To do. Going line by line through the listing below, count those with the string "tangent" and answer with the number alone.

Task data.

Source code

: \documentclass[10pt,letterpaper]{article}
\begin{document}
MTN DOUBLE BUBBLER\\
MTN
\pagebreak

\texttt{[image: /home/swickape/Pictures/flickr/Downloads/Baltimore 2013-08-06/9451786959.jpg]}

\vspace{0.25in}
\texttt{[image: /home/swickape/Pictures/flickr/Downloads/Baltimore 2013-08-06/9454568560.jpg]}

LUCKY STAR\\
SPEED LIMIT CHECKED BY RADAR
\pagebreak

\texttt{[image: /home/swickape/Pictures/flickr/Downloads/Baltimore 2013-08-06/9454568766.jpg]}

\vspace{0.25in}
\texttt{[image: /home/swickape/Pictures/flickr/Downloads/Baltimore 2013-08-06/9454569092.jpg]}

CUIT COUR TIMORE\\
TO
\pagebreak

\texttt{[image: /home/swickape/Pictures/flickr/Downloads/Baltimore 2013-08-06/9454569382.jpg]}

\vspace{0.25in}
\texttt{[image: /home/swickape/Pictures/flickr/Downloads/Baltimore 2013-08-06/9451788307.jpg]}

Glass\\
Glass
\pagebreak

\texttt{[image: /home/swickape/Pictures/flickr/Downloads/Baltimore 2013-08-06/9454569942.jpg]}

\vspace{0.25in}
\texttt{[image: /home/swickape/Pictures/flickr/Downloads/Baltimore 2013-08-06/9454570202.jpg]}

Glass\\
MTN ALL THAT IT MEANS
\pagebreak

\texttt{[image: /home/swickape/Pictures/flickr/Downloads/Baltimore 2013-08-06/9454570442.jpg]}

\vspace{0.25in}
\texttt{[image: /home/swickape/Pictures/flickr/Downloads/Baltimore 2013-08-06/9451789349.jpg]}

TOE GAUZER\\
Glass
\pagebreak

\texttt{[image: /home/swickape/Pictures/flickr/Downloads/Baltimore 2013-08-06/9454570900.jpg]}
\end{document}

---

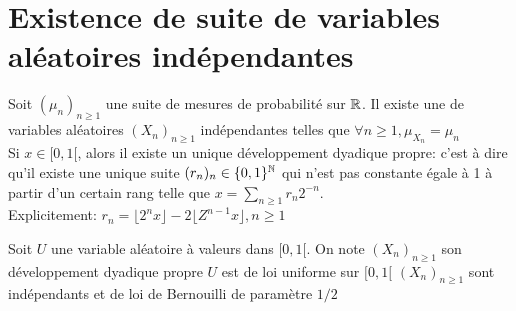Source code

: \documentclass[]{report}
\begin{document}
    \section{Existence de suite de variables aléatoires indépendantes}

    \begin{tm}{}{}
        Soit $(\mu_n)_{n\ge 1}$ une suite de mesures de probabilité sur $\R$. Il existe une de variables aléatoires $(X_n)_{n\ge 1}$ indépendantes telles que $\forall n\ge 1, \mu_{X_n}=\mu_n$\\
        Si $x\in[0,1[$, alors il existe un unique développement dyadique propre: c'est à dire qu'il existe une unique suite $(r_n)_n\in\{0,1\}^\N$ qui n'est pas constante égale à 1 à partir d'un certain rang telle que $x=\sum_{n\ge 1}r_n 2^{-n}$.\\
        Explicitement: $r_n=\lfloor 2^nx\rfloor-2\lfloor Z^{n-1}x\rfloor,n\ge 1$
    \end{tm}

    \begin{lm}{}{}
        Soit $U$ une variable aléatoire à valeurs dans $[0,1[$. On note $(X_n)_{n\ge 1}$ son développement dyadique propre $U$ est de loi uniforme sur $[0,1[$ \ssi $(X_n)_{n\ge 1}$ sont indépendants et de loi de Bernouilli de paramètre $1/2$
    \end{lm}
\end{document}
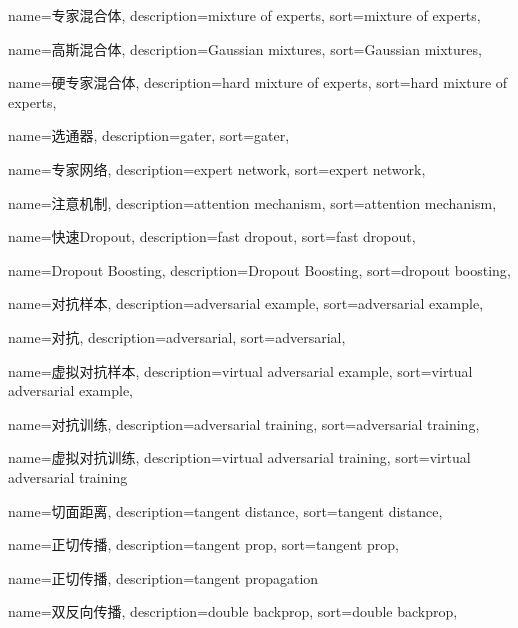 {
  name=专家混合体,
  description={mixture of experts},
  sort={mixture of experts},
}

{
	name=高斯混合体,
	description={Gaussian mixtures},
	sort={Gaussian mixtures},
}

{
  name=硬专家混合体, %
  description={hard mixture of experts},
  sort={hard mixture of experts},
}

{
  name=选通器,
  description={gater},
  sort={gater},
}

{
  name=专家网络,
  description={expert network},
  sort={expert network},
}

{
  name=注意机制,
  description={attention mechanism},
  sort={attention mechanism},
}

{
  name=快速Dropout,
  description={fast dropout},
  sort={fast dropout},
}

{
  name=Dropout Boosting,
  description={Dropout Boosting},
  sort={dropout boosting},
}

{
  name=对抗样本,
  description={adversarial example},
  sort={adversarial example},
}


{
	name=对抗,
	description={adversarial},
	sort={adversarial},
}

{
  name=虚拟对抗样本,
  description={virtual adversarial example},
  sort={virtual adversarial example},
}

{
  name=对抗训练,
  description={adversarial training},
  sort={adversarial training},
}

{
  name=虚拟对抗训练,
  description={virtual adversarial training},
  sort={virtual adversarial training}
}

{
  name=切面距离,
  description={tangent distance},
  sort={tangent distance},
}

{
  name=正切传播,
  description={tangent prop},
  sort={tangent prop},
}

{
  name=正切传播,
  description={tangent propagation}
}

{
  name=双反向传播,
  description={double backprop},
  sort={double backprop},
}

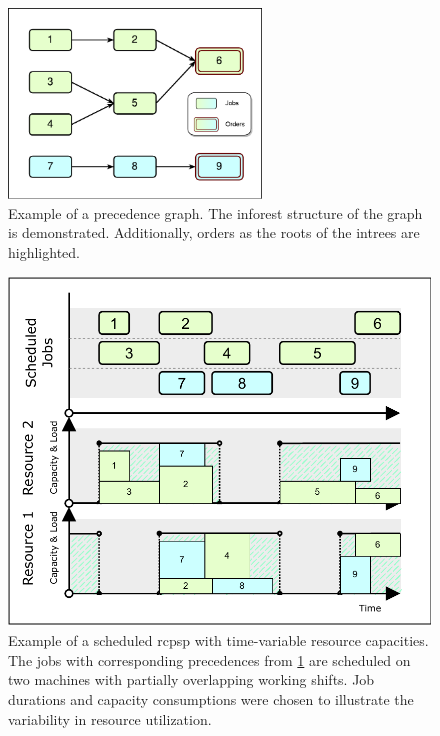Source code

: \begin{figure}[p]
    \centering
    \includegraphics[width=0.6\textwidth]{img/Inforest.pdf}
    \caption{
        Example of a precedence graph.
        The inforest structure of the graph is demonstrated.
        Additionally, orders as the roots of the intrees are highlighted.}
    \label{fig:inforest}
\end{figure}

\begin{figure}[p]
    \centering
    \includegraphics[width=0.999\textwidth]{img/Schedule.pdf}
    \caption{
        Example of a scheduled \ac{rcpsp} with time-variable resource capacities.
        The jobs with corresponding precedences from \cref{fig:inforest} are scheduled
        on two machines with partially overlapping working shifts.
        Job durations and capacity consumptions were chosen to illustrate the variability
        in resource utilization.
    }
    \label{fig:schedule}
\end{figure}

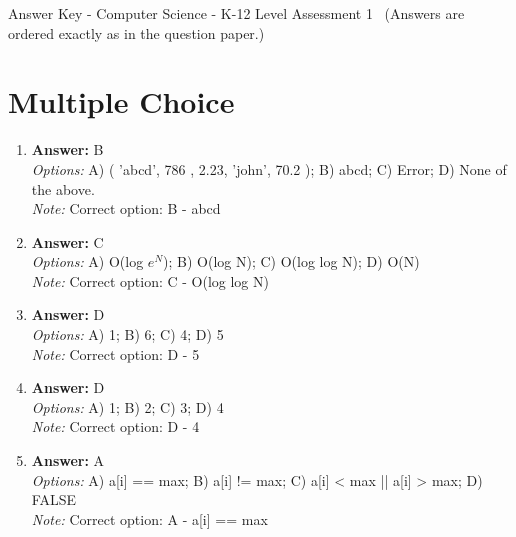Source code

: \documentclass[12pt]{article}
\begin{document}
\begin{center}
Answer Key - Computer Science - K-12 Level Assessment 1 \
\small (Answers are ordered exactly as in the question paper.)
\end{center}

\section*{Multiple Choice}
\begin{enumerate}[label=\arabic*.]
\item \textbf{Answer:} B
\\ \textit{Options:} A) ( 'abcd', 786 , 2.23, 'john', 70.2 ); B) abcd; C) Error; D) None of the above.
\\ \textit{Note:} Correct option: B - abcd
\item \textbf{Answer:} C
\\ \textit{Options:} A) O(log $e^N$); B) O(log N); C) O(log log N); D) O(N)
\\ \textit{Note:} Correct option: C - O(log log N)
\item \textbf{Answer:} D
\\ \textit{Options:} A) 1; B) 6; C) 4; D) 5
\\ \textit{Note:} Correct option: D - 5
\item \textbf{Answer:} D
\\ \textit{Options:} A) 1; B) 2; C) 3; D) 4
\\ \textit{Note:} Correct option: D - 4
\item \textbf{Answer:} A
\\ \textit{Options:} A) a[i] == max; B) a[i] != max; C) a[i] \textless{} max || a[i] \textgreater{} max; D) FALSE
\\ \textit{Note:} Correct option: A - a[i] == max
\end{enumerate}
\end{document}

Exercise output. 5